__Work instructions__: Every record below should be repeated word for word, with the pictures left out.

__Data section__:
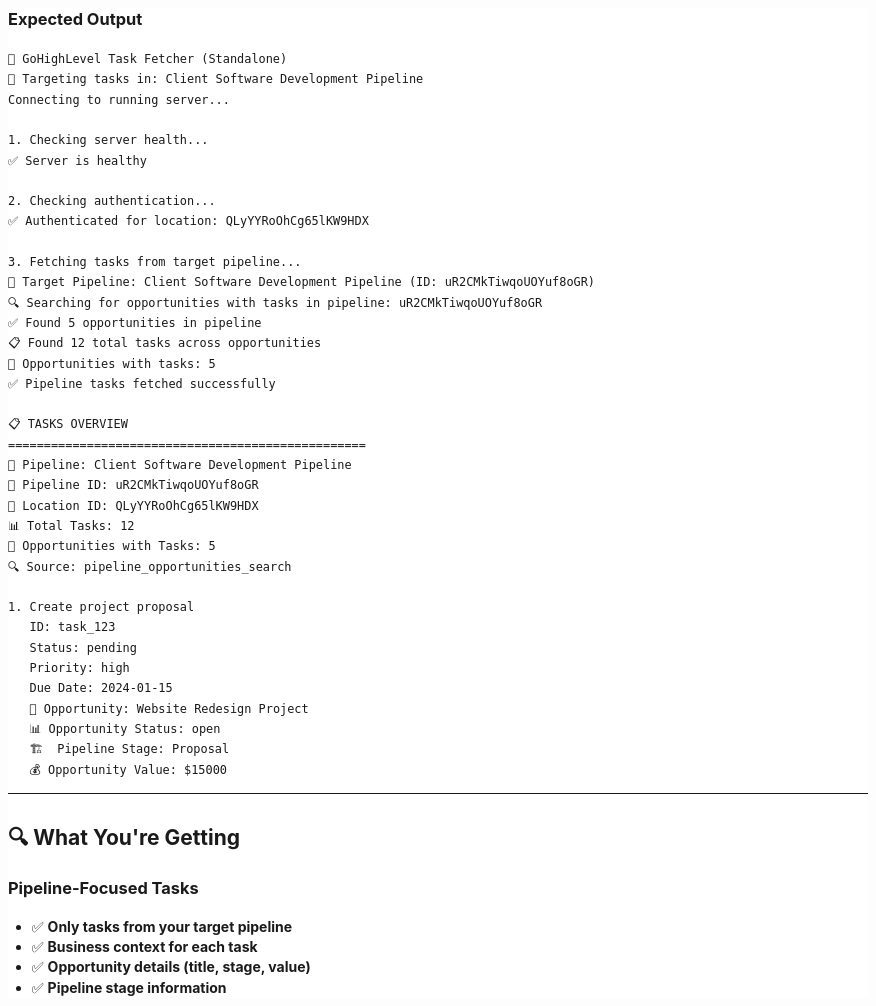### **Expected Output**

```
🚀 GoHighLevel Task Fetcher (Standalone)
🎯 Targeting tasks in: Client Software Development Pipeline
Connecting to running server...

1. Checking server health...
✅ Server is healthy

2. Checking authentication...
✅ Authenticated for location: QLyYYRoOhCg65lKW9HDX

3. Fetching tasks from target pipeline...
🎯 Target Pipeline: Client Software Development Pipeline (ID: uR2CMkTiwqoUOYuf8oGR)
🔍 Searching for opportunities with tasks in pipeline: uR2CMkTiwqoUOYuf8oGR
✅ Found 5 opportunities in pipeline
📋 Found 12 total tasks across opportunities
🎯 Opportunities with tasks: 5
✅ Pipeline tasks fetched successfully

📋 TASKS OVERVIEW
==================================================
🎯 Pipeline: Client Software Development Pipeline
🔧 Pipeline ID: uR2CMkTiwqoUOYuf8oGR
📍 Location ID: QLyYYRoOhCg65lKW9HDX
📊 Total Tasks: 12
🎯 Opportunities with Tasks: 5
🔍 Source: pipeline_opportunities_search

1. Create project proposal
   ID: task_123
   Status: pending
   Priority: high
   Due Date: 2024-01-15
   🎯 Opportunity: Website Redesign Project
   📊 Opportunity Status: open
   🏗️  Pipeline Stage: Proposal
   💰 Opportunity Value: $15000
```

---

## 🔍 **What You're Getting**

### **Pipeline-Focused Tasks**

- ✅ **Only tasks from your target pipeline**
- ✅ **Business context for each task**
- ✅ **Opportunity details (title, stage, value)**
- ✅ **Pipeline stage information**
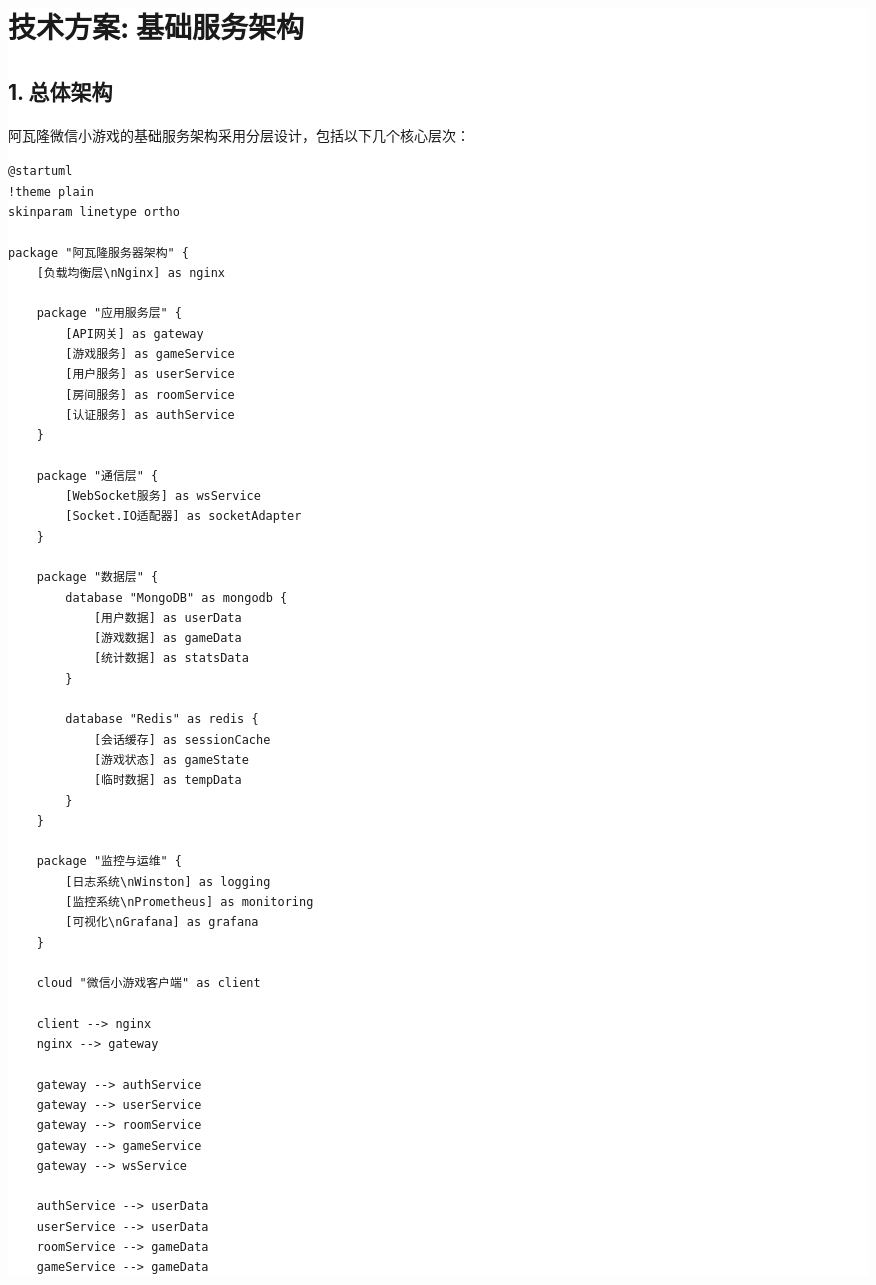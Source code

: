 # 技术方案: 基础服务架构

## 1. 总体架构

阿瓦隆微信小游戏的基础服务架构采用分层设计，包括以下几个核心层次：

```plantuml
@startuml
!theme plain
skinparam linetype ortho

package "阿瓦隆服务器架构" {
    [负载均衡层\nNginx] as nginx

    package "应用服务层" {
        [API网关] as gateway
        [游戏服务] as gameService
        [用户服务] as userService
        [房间服务] as roomService
        [认证服务] as authService
    }

    package "通信层" {
        [WebSocket服务] as wsService
        [Socket.IO适配器] as socketAdapter
    }

    package "数据层" {
        database "MongoDB" as mongodb {
            [用户数据] as userData
            [游戏数据] as gameData
            [统计数据] as statsData
        }

        database "Redis" as redis {
            [会话缓存] as sessionCache
            [游戏状态] as gameState
            [临时数据] as tempData
        }
    }

    package "监控与运维" {
        [日志系统\nWinston] as logging
        [监控系统\nPrometheus] as monitoring
        [可视化\nGrafana] as grafana
    }

    cloud "微信小游戏客户端" as client

    client --> nginx
    nginx --> gateway

    gateway --> authService
    gateway --> userService
    gateway --> roomService
    gateway --> gameService
    gateway --> wsService

    authService --> userData
    userService --> userData
    roomService --> gameData
    gameService --> gameData
```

__Answer section__:
### **Expected Output**

```
🚀 GoHighLevel Task Fetcher (Standalone)
🎯 Targeting tasks in: Client Software Development Pipeline
Connecting to running server...

1. Checking server health...
✅ Server is healthy

2. Checking authentication...
✅ Authenticated for location: QLyYYRoOhCg65lKW9HDX

3. Fetching tasks from target pipeline...
🎯 Target Pipeline: Client Software Development Pipeline (ID: uR2CMkTiwqoUOYuf8oGR)
🔍 Searching for opportunities with tasks in pipeline: uR2CMkTiwqoUOYuf8oGR
✅ Found 5 opportunities in pipeline
📋 Found 12 total tasks across opportunities
🎯 Opportunities with tasks: 5
✅ Pipeline tasks fetched successfully

📋 TASKS OVERVIEW
==================================================
🎯 Pipeline: Client Software Development Pipeline
🔧 Pipeline ID: uR2CMkTiwqoUOYuf8oGR
📍 Location ID: QLyYYRoOhCg65lKW9HDX
📊 Total Tasks: 12
🎯 Opportunities with Tasks: 5
🔍 Source: pipeline_opportunities_search

1. Create project proposal
   ID: task_123
   Status: pending
   Priority: high
   Due Date: 2024-01-15
   🎯 Opportunity: Website Redesign Project
   📊 Opportunity Status: open
   🏗️  Pipeline Stage: Proposal
   💰 Opportunity Value: $15000
```

---

## 🔍 **What You're Getting**

### **Pipeline-Focused Tasks**

- ✅ **Only tasks from your target pipeline**
- ✅ **Business context for each task**
- ✅ **Opportunity details (title, stage, value)**
- ✅ **Pipeline stage information**
Source code

: # 技术方案: 基础服务架构

## 1. 总体架构

阿瓦隆微信小游戏的基础服务架构采用分层设计，包括以下几个核心层次：

```plantuml
@startuml
!theme plain
skinparam linetype ortho

package "阿瓦隆服务器架构" {
    [负载均衡层\nNginx] as nginx

    package "应用服务层" {
        [API网关] as gateway
        [游戏服务] as gameService
        [用户服务] as userService
        [房间服务] as roomService
        [认证服务] as authService
    }

    package "通信层" {
        [WebSocket服务] as wsService
        [Socket.IO适配器] as socketAdapter
    }

    package "数据层" {
        database "MongoDB" as mongodb {
            [用户数据] as userData
            [游戏数据] as gameData
            [统计数据] as statsData
        }

        database "Redis" as redis {
            [会话缓存] as sessionCache
            [游戏状态] as gameState
            [临时数据] as tempData
        }
    }

    package "监控与运维" {
        [日志系统\nWinston] as logging
        [监控系统\nPrometheus] as monitoring
        [可视化\nGrafana] as grafana
    }

    cloud "微信小游戏客户端" as client

    client --> nginx
    nginx --> gateway

    gateway --> authService
    gateway --> userService
    gateway --> roomService
    gateway --> gameService
    gateway --> wsService

    authService --> userData
    userService --> userData
    roomService --> gameData
    gameService --> gameData
```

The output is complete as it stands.